Logo Polskiego Radia
IAR
Artur Jaryczewski 08.02.2013

Szczyt budżetowy. W nocy bez porozumienia

Negocjacje w sprawie unijnego budżetu w toku, Polska na razie zadowolona. Europejscy przywódcy starają się uzgodnić poziom wydatków na lata 2014-2020.
David CameronDavid CameronPAP/EPA/THIERRY ROGE

Rozmowy nie przyniosły do tej pory rezultatu. Wszyscy czekają na projekt nowego budżetu, który ma przedstawić przewodniczący Rady Europejskiej Herman Van Rompuy. Teraz odbywają się dwustronne konsultacje, trójstronne narady, wszystkie dotyczące poziomu wydatków i ewentualnych cięć.

Wstępne i nieoficjalne propozycje szefa Rady Europejskiej z czwartku mówiły o ograniczeniu wydatków od 15 do 30 miliardów euro. Dla Polski nie były one groźne. Ostrze cięć ominęło politykę spójności wspierającą rozwój regionów i Polska na razie ma obiecane 72 miliardy 400 milionów euro, z funduszy na rolnictwo może otrzymać 30 miliardów euro.

- Optymistą będę, jeśli będą miał wszystko na papierze - mówił premier Donald Tusk. Bo choć polityka spójności na razie ocalała, nie jest powiedziane, że przy kolejnych cięciach nie ucierpi.

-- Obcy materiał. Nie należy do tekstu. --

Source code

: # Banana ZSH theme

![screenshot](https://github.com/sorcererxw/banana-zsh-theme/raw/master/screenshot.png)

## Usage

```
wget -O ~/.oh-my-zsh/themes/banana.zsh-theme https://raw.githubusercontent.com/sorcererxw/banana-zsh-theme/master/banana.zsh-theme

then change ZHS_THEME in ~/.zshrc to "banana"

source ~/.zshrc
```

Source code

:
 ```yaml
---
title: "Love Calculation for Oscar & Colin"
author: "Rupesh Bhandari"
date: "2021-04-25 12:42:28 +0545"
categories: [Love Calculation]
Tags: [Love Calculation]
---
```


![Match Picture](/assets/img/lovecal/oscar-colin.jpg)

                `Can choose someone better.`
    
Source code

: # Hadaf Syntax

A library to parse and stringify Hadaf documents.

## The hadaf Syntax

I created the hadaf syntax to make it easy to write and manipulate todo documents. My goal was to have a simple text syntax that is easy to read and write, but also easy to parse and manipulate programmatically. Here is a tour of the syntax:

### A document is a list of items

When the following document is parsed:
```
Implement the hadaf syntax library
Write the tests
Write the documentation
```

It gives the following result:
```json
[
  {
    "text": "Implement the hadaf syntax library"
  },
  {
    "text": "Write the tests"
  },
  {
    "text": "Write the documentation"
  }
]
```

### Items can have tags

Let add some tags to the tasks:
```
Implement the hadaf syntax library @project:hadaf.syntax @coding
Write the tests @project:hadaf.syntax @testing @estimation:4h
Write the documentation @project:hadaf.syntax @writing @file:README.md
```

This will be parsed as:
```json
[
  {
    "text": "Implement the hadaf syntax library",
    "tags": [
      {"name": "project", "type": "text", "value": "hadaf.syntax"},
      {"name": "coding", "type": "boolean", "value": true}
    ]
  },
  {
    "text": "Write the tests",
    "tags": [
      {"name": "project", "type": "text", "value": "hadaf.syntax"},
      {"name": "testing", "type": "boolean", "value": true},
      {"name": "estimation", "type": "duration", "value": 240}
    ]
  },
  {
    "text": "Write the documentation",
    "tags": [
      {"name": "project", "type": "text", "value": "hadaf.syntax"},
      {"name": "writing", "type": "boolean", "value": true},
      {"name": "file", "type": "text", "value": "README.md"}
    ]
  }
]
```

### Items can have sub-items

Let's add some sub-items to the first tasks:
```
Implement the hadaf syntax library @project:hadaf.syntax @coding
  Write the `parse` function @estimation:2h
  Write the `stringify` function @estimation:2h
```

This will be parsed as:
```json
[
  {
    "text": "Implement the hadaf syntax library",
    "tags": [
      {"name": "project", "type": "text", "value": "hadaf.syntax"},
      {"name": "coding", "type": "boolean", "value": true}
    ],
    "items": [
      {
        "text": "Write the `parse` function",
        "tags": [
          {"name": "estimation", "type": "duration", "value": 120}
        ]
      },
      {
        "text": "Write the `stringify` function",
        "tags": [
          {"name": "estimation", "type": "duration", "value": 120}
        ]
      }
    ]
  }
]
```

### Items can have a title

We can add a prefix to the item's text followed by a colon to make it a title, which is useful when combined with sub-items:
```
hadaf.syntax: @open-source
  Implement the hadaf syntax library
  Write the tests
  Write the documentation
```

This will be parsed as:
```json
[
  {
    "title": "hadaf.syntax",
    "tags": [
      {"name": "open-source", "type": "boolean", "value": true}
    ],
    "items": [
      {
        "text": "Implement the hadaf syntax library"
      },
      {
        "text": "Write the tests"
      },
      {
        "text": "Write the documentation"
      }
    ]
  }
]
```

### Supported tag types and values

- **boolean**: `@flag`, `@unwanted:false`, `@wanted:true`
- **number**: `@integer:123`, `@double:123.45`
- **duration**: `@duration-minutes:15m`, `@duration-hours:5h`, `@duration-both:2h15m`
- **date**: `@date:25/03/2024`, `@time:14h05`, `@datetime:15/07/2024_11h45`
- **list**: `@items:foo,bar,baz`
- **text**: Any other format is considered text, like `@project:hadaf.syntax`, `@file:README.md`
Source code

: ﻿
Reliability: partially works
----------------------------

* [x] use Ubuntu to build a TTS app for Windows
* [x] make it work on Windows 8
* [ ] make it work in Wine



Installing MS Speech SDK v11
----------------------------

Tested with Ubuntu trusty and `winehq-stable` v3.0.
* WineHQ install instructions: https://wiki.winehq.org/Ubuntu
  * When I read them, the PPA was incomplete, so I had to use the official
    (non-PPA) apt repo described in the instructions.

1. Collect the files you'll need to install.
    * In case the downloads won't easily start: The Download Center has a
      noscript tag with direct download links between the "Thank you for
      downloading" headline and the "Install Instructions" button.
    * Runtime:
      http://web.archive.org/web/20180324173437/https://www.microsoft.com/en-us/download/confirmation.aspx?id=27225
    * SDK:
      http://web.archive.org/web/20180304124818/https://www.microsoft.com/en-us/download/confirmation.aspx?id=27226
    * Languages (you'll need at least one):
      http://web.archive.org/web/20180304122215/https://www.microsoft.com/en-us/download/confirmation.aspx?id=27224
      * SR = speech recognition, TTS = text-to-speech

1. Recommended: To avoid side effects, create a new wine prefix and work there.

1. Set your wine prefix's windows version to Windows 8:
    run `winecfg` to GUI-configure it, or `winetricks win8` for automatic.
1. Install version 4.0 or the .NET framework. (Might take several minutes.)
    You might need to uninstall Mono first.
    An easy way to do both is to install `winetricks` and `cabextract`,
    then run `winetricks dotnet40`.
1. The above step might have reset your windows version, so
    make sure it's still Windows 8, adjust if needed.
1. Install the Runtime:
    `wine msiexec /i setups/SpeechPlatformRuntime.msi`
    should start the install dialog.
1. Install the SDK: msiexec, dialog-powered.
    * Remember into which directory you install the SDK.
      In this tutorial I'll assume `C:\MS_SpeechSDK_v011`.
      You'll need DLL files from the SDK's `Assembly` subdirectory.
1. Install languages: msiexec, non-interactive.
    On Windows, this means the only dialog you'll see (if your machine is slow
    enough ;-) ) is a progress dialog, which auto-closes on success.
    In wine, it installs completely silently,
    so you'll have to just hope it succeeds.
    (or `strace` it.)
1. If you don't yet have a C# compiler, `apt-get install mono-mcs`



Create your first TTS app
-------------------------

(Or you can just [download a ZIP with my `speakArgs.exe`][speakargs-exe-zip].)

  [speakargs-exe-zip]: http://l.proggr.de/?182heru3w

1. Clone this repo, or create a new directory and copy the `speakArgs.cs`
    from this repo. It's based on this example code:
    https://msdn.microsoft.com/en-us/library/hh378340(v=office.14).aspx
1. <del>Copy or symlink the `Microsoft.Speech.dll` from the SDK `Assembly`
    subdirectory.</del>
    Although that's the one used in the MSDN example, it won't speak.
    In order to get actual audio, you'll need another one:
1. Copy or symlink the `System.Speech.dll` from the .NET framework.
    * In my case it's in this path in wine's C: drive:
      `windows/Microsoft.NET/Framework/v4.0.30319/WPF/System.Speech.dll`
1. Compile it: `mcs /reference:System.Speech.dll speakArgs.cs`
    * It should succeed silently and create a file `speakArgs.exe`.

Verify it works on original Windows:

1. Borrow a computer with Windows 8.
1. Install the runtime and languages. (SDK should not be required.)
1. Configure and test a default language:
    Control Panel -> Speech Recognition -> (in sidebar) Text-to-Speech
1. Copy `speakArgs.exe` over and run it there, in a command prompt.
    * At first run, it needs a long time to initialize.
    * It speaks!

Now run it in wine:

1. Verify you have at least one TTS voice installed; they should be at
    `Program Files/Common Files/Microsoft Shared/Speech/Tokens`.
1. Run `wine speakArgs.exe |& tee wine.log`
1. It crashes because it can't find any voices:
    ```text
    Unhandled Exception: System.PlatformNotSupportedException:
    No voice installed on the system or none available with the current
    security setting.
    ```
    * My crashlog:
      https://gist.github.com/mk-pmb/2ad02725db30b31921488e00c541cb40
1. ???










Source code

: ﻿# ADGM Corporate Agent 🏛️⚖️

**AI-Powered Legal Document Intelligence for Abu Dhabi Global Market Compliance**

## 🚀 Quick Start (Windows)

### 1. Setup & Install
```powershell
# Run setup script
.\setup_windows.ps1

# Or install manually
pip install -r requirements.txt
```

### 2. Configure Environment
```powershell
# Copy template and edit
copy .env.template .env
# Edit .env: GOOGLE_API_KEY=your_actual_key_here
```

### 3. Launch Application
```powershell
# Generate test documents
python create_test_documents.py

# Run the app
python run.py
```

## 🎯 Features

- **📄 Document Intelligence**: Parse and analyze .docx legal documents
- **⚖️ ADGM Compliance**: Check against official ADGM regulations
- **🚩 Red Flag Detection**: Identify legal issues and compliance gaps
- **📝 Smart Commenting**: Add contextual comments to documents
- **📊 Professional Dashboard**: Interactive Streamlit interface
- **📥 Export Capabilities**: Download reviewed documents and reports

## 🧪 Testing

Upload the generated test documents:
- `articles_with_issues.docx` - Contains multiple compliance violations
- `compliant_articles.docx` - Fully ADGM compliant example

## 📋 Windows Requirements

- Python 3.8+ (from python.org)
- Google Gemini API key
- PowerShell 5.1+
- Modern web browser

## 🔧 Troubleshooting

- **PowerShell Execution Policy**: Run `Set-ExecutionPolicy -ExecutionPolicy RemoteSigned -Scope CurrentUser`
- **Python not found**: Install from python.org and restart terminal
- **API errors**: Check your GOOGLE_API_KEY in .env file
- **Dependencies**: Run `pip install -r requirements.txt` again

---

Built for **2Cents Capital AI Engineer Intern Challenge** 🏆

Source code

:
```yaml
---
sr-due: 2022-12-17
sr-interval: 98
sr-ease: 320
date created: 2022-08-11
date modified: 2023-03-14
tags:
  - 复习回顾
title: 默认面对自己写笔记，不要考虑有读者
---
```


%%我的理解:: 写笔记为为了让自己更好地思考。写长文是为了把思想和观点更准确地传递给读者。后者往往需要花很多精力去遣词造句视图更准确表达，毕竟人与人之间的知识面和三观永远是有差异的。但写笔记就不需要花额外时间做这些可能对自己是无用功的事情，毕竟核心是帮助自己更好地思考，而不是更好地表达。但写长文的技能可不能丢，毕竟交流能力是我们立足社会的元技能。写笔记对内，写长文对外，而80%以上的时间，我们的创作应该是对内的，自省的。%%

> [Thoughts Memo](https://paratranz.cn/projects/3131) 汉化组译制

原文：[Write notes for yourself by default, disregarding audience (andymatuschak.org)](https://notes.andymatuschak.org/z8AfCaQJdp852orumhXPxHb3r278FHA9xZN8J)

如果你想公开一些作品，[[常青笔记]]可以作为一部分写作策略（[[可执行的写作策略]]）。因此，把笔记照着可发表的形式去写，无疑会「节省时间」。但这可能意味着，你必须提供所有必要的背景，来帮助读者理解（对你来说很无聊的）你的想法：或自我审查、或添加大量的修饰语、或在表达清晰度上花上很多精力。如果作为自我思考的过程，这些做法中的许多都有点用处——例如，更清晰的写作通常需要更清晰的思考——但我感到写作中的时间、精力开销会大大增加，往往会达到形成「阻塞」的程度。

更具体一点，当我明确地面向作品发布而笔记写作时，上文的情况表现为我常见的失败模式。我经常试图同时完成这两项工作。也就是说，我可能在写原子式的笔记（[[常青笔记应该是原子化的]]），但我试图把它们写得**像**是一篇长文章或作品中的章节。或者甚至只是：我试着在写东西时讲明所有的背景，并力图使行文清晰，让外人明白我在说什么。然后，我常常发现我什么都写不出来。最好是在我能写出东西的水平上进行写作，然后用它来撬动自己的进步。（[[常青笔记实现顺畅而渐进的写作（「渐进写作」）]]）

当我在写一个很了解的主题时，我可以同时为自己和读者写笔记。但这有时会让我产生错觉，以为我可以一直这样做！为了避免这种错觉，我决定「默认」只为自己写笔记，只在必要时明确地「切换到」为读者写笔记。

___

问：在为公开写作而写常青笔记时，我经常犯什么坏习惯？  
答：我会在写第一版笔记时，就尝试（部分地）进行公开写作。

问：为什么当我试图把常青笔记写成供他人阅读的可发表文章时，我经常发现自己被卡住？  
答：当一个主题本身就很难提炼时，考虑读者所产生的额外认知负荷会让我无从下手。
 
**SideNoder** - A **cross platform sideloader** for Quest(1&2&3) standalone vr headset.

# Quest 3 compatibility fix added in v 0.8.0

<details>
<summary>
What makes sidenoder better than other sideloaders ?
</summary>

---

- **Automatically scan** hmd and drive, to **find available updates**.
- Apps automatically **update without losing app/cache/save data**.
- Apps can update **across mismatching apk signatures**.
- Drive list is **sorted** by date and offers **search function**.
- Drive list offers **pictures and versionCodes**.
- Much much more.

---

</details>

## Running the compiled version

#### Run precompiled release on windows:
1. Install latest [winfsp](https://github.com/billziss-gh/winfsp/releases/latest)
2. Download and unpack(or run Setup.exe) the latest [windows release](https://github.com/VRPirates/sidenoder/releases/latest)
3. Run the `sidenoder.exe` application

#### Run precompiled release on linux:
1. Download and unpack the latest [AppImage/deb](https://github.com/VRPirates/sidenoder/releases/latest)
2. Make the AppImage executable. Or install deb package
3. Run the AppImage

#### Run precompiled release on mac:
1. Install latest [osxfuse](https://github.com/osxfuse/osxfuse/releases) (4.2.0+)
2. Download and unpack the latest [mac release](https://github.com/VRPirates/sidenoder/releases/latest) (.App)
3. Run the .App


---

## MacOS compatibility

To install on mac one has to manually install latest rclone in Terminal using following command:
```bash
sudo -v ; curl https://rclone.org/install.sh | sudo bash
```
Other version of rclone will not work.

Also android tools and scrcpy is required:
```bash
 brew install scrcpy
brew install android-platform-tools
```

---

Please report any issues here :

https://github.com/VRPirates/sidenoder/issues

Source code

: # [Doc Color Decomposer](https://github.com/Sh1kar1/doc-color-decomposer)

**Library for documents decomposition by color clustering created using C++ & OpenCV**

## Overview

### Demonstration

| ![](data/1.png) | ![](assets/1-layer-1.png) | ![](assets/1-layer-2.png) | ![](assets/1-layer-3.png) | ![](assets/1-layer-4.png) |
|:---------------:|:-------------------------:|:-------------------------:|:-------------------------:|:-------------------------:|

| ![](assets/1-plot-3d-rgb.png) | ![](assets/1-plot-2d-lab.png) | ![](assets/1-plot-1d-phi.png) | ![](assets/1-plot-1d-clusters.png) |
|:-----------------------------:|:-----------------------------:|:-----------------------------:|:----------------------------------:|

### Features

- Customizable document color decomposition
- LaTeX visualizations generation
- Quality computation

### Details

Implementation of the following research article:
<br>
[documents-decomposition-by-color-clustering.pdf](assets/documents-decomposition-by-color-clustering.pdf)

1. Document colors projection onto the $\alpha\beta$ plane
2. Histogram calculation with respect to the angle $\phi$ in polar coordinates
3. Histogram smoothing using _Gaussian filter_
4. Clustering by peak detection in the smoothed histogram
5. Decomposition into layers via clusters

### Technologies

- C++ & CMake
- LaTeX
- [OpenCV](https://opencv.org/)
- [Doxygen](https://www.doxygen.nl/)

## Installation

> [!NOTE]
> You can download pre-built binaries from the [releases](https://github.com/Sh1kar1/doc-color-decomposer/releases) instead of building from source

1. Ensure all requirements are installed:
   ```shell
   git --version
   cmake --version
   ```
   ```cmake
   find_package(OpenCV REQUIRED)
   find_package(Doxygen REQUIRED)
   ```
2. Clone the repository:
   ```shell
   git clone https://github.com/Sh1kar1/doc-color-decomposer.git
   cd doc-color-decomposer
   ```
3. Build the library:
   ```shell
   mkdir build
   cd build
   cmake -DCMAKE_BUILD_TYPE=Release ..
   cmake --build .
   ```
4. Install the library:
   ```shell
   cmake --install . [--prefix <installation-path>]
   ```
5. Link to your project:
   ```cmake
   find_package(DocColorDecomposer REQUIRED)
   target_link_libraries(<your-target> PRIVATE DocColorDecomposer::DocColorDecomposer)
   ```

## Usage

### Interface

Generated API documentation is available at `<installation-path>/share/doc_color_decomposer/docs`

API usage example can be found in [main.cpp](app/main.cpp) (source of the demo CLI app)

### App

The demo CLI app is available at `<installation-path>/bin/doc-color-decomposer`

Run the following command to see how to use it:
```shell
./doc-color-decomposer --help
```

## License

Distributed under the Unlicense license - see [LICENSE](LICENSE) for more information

Orędownikiem znacznych oszczędności jest premier Wielkiej Brytanii David Cameron. - Jeśli ich nie będzie, nie będzie też porozumienia - mówił. Stanowcze żądania szefa brytyjskiego rządu spowodowały, że szczyt rozpoczął się w czwartek z prawie 6-godzinnym opóźnieniem, a później dość szybko ogłoszona została przerwa w obradach. Szef Rady Europejskiej nie zdecydował się jeszcze na jej wznowienie co może sugerować że o porozumienie jest bardzo trudno.